1, Font anti crawl
Introduction of font anti pickpocketing based on the case of starting point Chinese network
Requirements: https://www.qidian.com/rank/yuepiao/ Get the title of the book and the number of monthly tickets ranked in the monthly ticket list of the starting point Chinese website
Through packet capturing, we can find that the book titles and the number of monthly tickets we need are in html format, so we need to use the etree method in lxml and parse them with xpath
import requests from lxml import etree from fake_useragent import FakeUserAgent if __name__ == '__main__': # 1. Confirm the url of the target url_ = 'https://www.qidian.com/rank/yuepiao/' # 2. Construct request header information headers_ = { 'User-Agent': 'Mozilla/5.0 (Windows NT 10.0; Win64; x64) AppleWebKit/537.36 (KHTML, like Gecko) Chrome/92.0.4515.131 Safari/537.36', 'Cookie': 'e1=%7B%22pid%22%3A%22qd_P_rank_19%22%2C%22eid%22%3A%22%22%7D; e2=%7B%22pid%22%3A%22qd_P_rank_01%22%2C%22eid%22%3A%22qd_C45%22%2C%22l1%22%3A5%7D; e1=%7B%22pid%22%3A%22qd_P_rank_01%22%2C%22eid%22%3A%22qd_C45%22%2C%22l1%22%3A5%7D; e2=%7B%22pid%22%3A%22qd_p_qidian%22%2C%22eid%22%3A%22qd_A16%22%2C%22l1%22%3A3%7D; _csrfToken=FJAYOKmb5GpRuB6mdxwLXF1sDkKqgTL0z5gG7Ana; newstatisticUUID=1613732256_1917024121; _yep_uuid=adb684fd-87c1-4108-391c-f50ab9ac0d5c; _gid=GA1.2.180413774.1628410724; e1=%7B%22pid%22%3A%22qd_p_qidian%22%2C%22eid%22%3A%22qd_A16%22%2C%22l1%22%3A3%7D; e2=%7B%22pid%22%3A%22qd_p_qidian%22%2C%22eid%22%3A%22%22%7D; _ga_FZMMH98S83=GS1.1.1628410723.1.1.1628410744.0; _ga_PFYW0QLV3P=GS1.1.1628410723.1.1.1628410744.0; _ga=GA1.2.707336986.1628410723', 'Referer': 'https://www.qidian.com/rank/' } # 3. Send a request and get the corresponding information response_ = requests.get(url_, headers=headers_) data_ = response_.text # Check whether the corresponding information obtained is correct with open('qidian.html', 'w', encoding='utf-8') as f: f.write(data_)
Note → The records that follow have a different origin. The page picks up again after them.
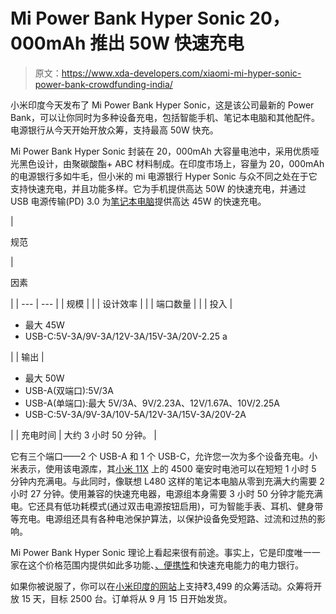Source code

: # Mi Power Bank Hyper Sonic 20，000mAh 推出 50W 快速充电

> 原文：<https://www.xda-developers.com/xiaomi-mi-hyper-sonic-power-bank-crowdfunding-india/>

小米印度今天发布了 Mi Power Bank Hyper Sonic，这是该公司最新的 Power Bank，可以让你同时为多种设备充电，包括智能手机、笔记本电脑和其他配件。电源银行从今天开始开放众筹，支持最高 50W 快充。

Mi Power Bank Hyper Sonic 封装在 20，000mAh 大容量电池中，采用优质哑光黑色设计，由聚碳酸酯+ ABC 材料制成。在印度市场上，容量为 20，000mAh 的电源银行多如牛毛，但小米的 mi 电源银行 Hyper Sonic 与众不同之处在于它支持快速充电，并且功能多样。它为手机提供高达 50W 的快速充电，并通过 USB 电源传输(PD) 3.0 为[笔记本电脑](https://www.xda-developers.com/best-portable-laptop-chargers/)提供高达 45W 的快速充电。

| 

规范

 | 

因素

 |
| --- | --- |
| 规模 |  |
| 设计效率 |  |
| 端口数量 |  |
| 投入 | 

*   最大 45W
*   USB-C:5V-3A/9V-3A/12V-3A/15V-3A/20V-2.25 a

 |
| 输出 | 

*   最大 50W
*   USB-A(双端口):5V/3A
*   USB-A(单端口):最大 5V/3A、9V/2.23A、12V/1.67A、10V/2.25A
*   USB-C:5V-3A/9V-3A/10V-5A/12V-3A/15V-3A/20V-2A

 |
| 充电时间 | 大约 3 小时 50 分钟。 |

它有三个端口——2 个 USB-A 和 1 个 USB-C，允许您一次为多个设备充电。小米表示，使用该电源库，其[小米 11X](https://www.xda-developers.com/xiaomi-mi-11x-pro-review/) 上的 4500 毫安时电池可以在短短 1 小时 5 分钟内充满电。与此同时，像联想 L480 这样的笔记本电脑从零到充满大约需要 2 小时 27 分钟。使用兼容的快速充电器，电源组本身需要 3 小时 50 分钟才能充满电。它还具有低功耗模式(通过双击电源按钮启用)，可为智能手表、耳机、健身带等充电。电源组还具有各种电池保护算法，以保护设备免受短路、过流和过热的影响。

Mi Power Bank Hyper Sonic 理论上看起来很有前途。事实上，它是印度唯一一家在这个价格范围内提供如此多功能、[、便携性](https://www.xda-developers.com/best-portable-chargers/)和快速充电能力的电力银行。

如果你被说服了，你可以在[小米印度的网站](https://store.mi.com/in/crowdfunding/detail?id=53)上支持₹3,499 的众筹活动。众筹将开放 15 天，目标 2500 台。订单将从 9 月 15 日开始发货。
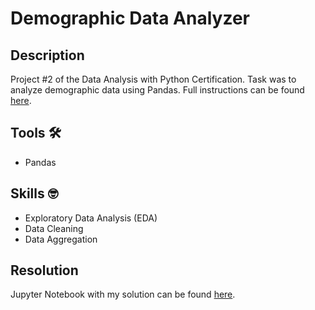 # Demographic Data Analyzer

## Description
Project #2 of the Data Analysis with Python Certification. Task was to analyze demographic data using Pandas. Full instructions can be found [here](https://www.freecodecamp.org/learn/data-analysis-with-python/data-analysis-with-python-projects/demographic-data-analyzer).

## Tools :hammer_and_wrench:
- Pandas

## Skills :nerd_face:
- Exploratory Data Analysis (EDA)
- Data Cleaning
- Data Aggregation

## Resolution
Jupyter Notebook with my solution can be found [here](demographic_data_analyzer_krdo.ipynb).
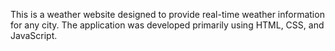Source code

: This is a weather website designed to provide real-time weather information for any city. The application was developed primarily using HTML, CSS, and JavaScript.
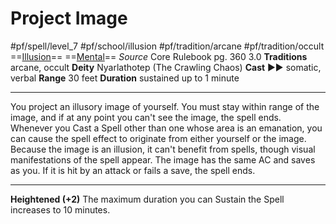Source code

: # Project Image
#pf/spell/level_7 #pf/school/illusion #pf/tradition/arcane #pf/tradition/occult
==[Illusion](../../../Traits/Illusion.md)== ==[Mental](../../../Traits/Mental.md)==
*Source* Core Rulebook pg. 360 3.0
**Traditions** arcane, occult
**Deity** Nyarlathotep (The Crawling Chaos)
**Cast** ►► somatic, verbal
**Range** 30 feet
**Duration** sustained up to 1 minute

---
You project an illusory image of yourself. You must stay within range of the image, and if at any point you can't see the image, the spell ends. Whenever you Cast a Spell other than one whose area is an emanation, you can cause the spell effect to originate from either yourself or the image. Because the image is an illusion, it can't benefit from spells, though visual manifestations of the spell appear. The image has the same AC and saves as you. If it is hit by an attack or fails a save, the spell ends.

<hr>

**Heightened (+2)** The maximum duration you can Sustain the Spell increases to 10 minutes.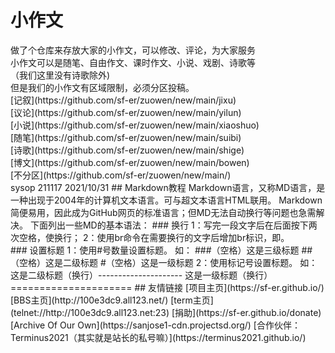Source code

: # 小作文
<link rel="alternate icon" class="js-site-favicon" type="image/png" href="https://github.githubassets.com/favicons/favicon.png">
<link rel="icon" class="js-site-favicon" type="image/svg+xml" href="https://github.githubassets.com/favicons/favicon.svg">
做了个仓库来存放大家的小作文，可以修改、评论，为大家服务<br>  
小作文可以是随笔、自由作文、课时作文、小说、戏剧、诗歌等<br>  
（我们这里没有诗歌除外)<br>  
但是我们的小作文有区域限制，必须分区投稿。<br>  
[记叙](https://github.com/sf-er/zuowen/new/main/jixu)<br>
[议论](https://github.com/sf-er/zuowen/new/main/yilun)<br>
[小说](https://github.com/sf-er/zuowen/new/main/xiaoshuo)<br>
[随笔](https://github.com/sf-er/zuowen/new/main/suibi)<br>
[诗歌](https://github.com/sf-er/zuowen/new/main/shige)<br>
[博文](https://github.com/sf-er/zuowen/new/main/bowen)<br>
[不分区](https://github.com/sf-er/zuowen/new/main/)<br>
sysop 211117 2021/10/31
## Markdown教程  
Markdown语言，又称MD语言，是一种出现于2004年的计算机文本语言。可与超文本语言HTML联用。  
Markdown简便易用，因此成为GitHub网页的标准语言；但MD无法自动换行等问题也急需解决。  
下面列出一些MD的基本语法：  
### 换行  
1：写完一段文字后在后面按下两次空格，使换行；  
2：使用br命令在需要换行的文字后增加br标识，即<!--<br>-->。<br>
### 设置标题  
1：使用#号数量设置标题。  
如：  
###（空格）这是三级标题  
##（空格）这是二级标题  
#（空格）这是一级标题  
2：使用标记号设置标题。  
如：  
这是二级标题（换行）---------------------  
这是一级标题（换行）=====================  
## 友情链接  
[项目主页](https://sf-er.github.io/)  
[BBS主页](http://100e3dc9.all123.net/)  
[term主页](telnet://http://100e3dc9.all123.net:23)  
[捐助](https://sf-er.github.io/donate)  
[Archive Of Our Own](https://sanjose1-cdn.projectsd.org/)  
[合作伙伴：Terminus2021（其实就是站长的私号嘛）](https://terminus2021.github.io/)


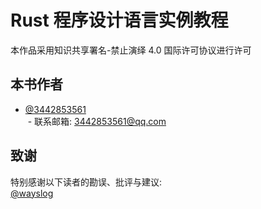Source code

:# Rust 程序设计语言实例教程

本作品采用知识共享署名-禁止演绎 4.0 国际许可协议进行许可

## 本书作者

+ [@3442853561](https://github.com/3442853561)  
  - 联系邮箱: [3442853561@qq.com](3442853561@qq.com)  

## 致谢

特别感谢以下读者的勘误、批评与建议:  
[@wayslog](https://github.com/wayslog)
It should be noted that the starting point Chinese website is a large website. The request header information should be written as complete as possible. Check whether the response object contains the data we need
After inspection, the data we need is in the response object. In the next step, we need to extract the required data from the response object. Because it is html format data, the key to extracting data is to debug xpath syntax and analyze it before extraction. There are 20 books on one page, that is, the extraction result should also be 20
Book title xpath: / / h4/a/text()
Monthly ticket quantity xpath: / / span/span/text() or / / span[@class="IuAmFihj"]/text()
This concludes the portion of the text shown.